About this task: Retype the records below word for word and omit any image.
BEGIN Task input
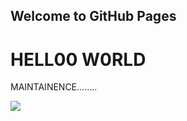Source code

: ## Welcome to GitHub Pages

<html>
      <head>
            <title> hell00</TITLE>
      </head>
      <body>
            <h1> HELL00 W0RLD </h1>
            <p>  MAINTAINENCE........ </p>
            <img src="SOFT.bmp" />
       </body>
</html>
END Task input
Worked solution:
Source code

: ## Welcome to GitHub Pages

<html>
      <head>
            <title> hell00</TITLE>
      </head>
      <body>
            <h1> HELL00 W0RLD </h1>
            <p>  MAINTAINENCE........ </p>
            <img src="SOFT.bmp" />
       </body>
</html>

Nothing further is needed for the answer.